Against that backdrop, any attempt to distinguish Karn and its progeny on the fact that none of these decisions addressed the impact of the common interest doctrine on Rule 26(a)(2)(B) disclosures is fruitless. The common interest doctrine is simply an extension of the attorney-client privilege, and since this privilege does not shield a document from discovery, then the common interest doctrine is of no use to the Plaintiffs. See Allendale Mut. Ins. Co.,152 F.R.D. at 140.

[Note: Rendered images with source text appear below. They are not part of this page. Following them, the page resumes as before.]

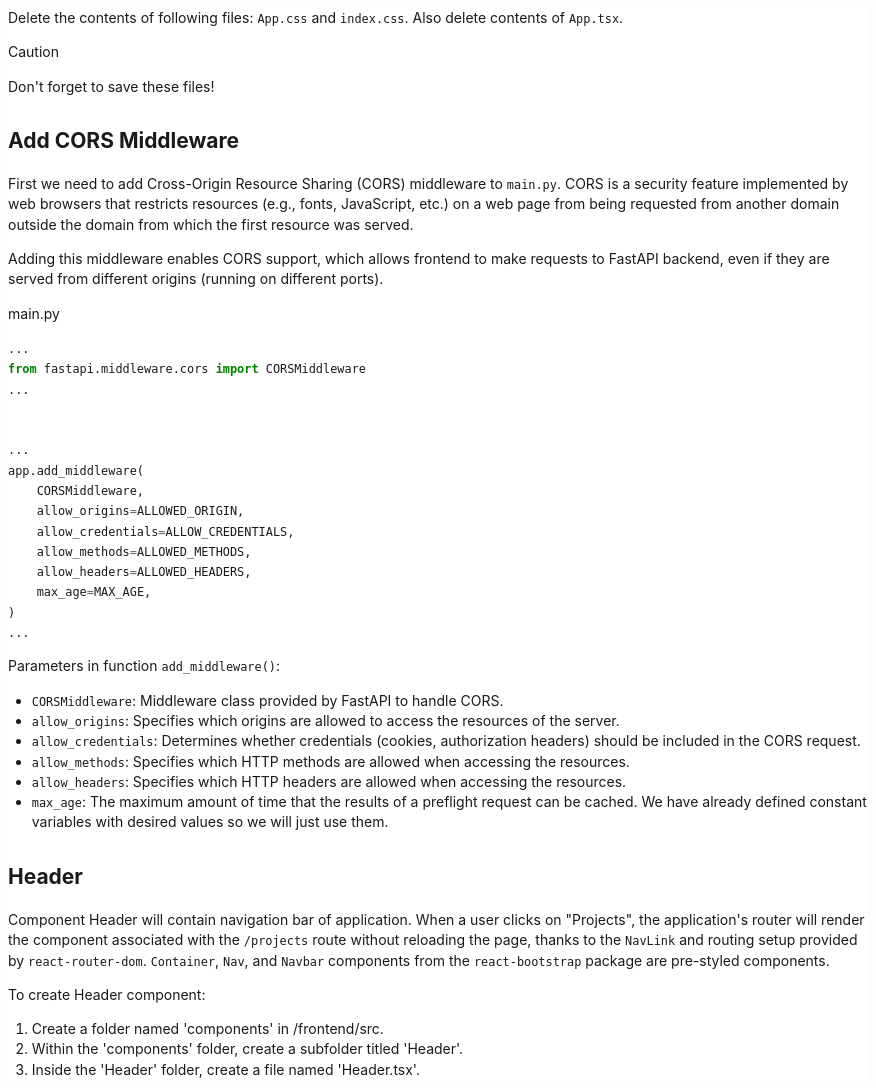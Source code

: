 Delete the contents of following files: `App.css` and `index.css`. Also delete contents of `App.tsx`.  

> [!CAUTION]
> Don't forget to save these files!

## Add CORS Middleware
First we need to add Cross-Origin Resource Sharing (CORS) middleware to `main.py`. CORS is a security feature implemented by web browsers that restricts resources (e.g., fonts, JavaScript, etc.) on a web page from being requested from another domain outside the domain from which the first resource was served. 

Adding this middleware enables CORS support, which allows frontend to make requests to  FastAPI backend, even if they are served from different origins (running on different ports).

main.py
```python
...
from fastapi.middleware.cors import CORSMiddleware
...


...
app.add_middleware(
    CORSMiddleware,
    allow_origins=ALLOWED_ORIGIN,
    allow_credentials=ALLOW_CREDENTIALS,
    allow_methods=ALLOWED_METHODS,
    allow_headers=ALLOWED_HEADERS,
    max_age=MAX_AGE,
)
...
```

Parameters in function `add_middleware()`:
- `CORSMiddleware`: Middleware class provided by FastAPI to handle CORS.
- `allow_origins`: Specifies which origins are allowed to access the resources of the server. 
- `allow_credentials`: Determines whether credentials (cookies, authorization headers) should be included in the CORS request.
- `allow_methods`: Specifies which HTTP methods are allowed when accessing the resources. 
- `allow_headers`: Specifies which HTTP headers are allowed when accessing the resources.
- `max_age`: The maximum amount of time that the results of a preflight request can be cached.
We have already defined constant variables with desired values so we will just use them.

## Header
Component Header will contain navigation bar of application. When a user clicks on "Projects", the application's router will render the component associated with the `/projects` route without reloading the page, thanks to the `NavLink` and routing setup provided by `react-router-dom`. `Container`, `Nav`, and `Navbar` components from the `react-bootstrap` package are pre-styled components.

To create Header component: 
1. Create a folder named 'components' in /frontend/src.
2. Within the 'components' folder, create a subfolder titled 'Header'.
3. Inside the 'Header' folder, create a file named 'Header.tsx'.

The Plaintiffs also argue that, despite Karn, the work product privilege applies to the e-mails at issue here, making disclosure of them inappropriate. They attempt to distinguish Karn primarily on the basis that Bitler, and not Emhardt, was responsible for providing the work product to Kerwin. Specifically, the Plaintiffs argue that the policy reasons behind the Karn decision are based upon an attorney providing the expert with the protected information. In support of this contention, the Plaintiffs point to the following policies in favor of disclosure under Rule 26(a)(2)(B):
(a) without access to attorney-expert communication, opposing counsel may not be able to effectively reveal the influence of counsel over the expert testimony;
(b) opposing counsel is entitled to discovery on how counsel manipulated the expert's analysis; [and]
(c) counsel can easily protect genuine work product by not divulging it to the expert.

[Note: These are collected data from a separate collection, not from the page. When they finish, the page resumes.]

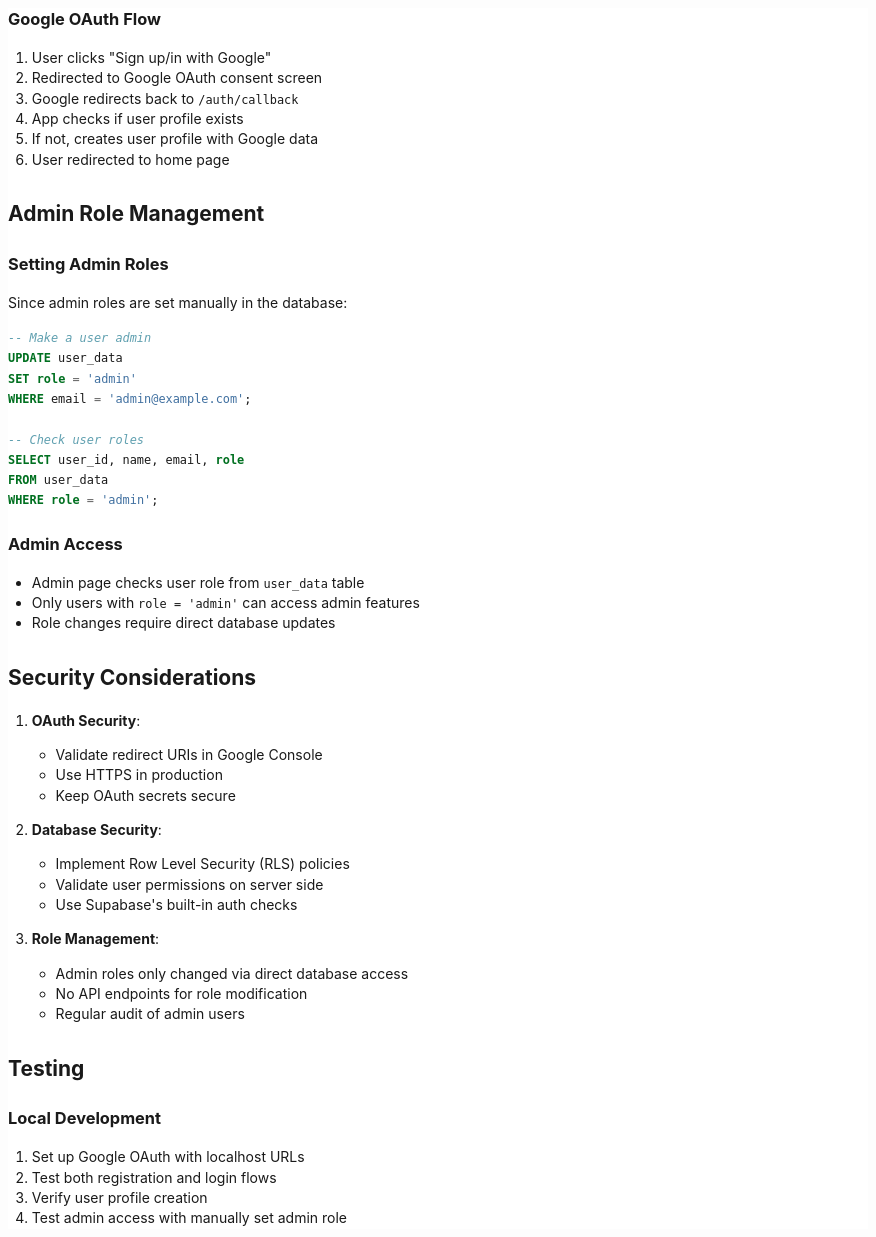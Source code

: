 ### Google OAuth Flow
1. User clicks "Sign up/in with Google"
2. Redirected to Google OAuth consent screen
3. Google redirects back to `/auth/callback`
4. App checks if user profile exists
5. If not, creates user profile with Google data
6. User redirected to home page

## Admin Role Management

### Setting Admin Roles
Since admin roles are set manually in the database:

```sql
-- Make a user admin
UPDATE user_data 
SET role = 'admin' 
WHERE email = 'admin@example.com';

-- Check user roles
SELECT user_id, name, email, role 
FROM user_data 
WHERE role = 'admin';
```

### Admin Access
- Admin page checks user role from `user_data` table
- Only users with `role = 'admin'` can access admin features
- Role changes require direct database updates

## Security Considerations

1. **OAuth Security**:
   - Validate redirect URIs in Google Console
   - Use HTTPS in production
   - Keep OAuth secrets secure

2. **Database Security**:
   - Implement Row Level Security (RLS) policies
   - Validate user permissions on server side
   - Use Supabase's built-in auth checks

3. **Role Management**:
   - Admin roles only changed via direct database access
   - No API endpoints for role modification
   - Regular audit of admin users

## Testing

### Local Development
1. Set up Google OAuth with localhost URLs
2. Test both registration and login flows
3. Verify user profile creation
4. Test admin access with manually set admin role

(Resp. Br. 6 (emphasis added).)
The Plaintiffs' reasons a and b are essentially the same under Karn, as they focus on the credibility of an expert's report when counsel has potentially influenced and manipulated the expert. In that regard, disclosure of information provided to the expert is crucial because "useful cross examination and possible impeachment can only be accomplished by gaining access to all of the information that shaped or potentially influenced the expert witness's opinion." Karn, 168 F.R.D. at 639(emphasis added); see also In re Air Crash at Dubrovnik, Croatia on Apr. 3, 1996, No. MDL 1180, CIV 398CV2464AVC, 2001 WL 777433, at * 9 (D. Conn. June 4, 2001) ("[I]t is critical that an adverse party have an opportunity to explore any biases or unreliabilities that might affect an expert's objectivity." (quoting Messier v. Southbury Training Sch., No. 3:94CV1706 (EBB), 1998 WL 422858, at *1 (D. Conn. June 29, 1998))); Barna v. United States, No. 95 C 6552, 1997 WL 417847, at * 2 (N.D. Ill. 1997) ("[A] jury is entitled to know everything that influenced an expert's opinion in order to assess his credibility.").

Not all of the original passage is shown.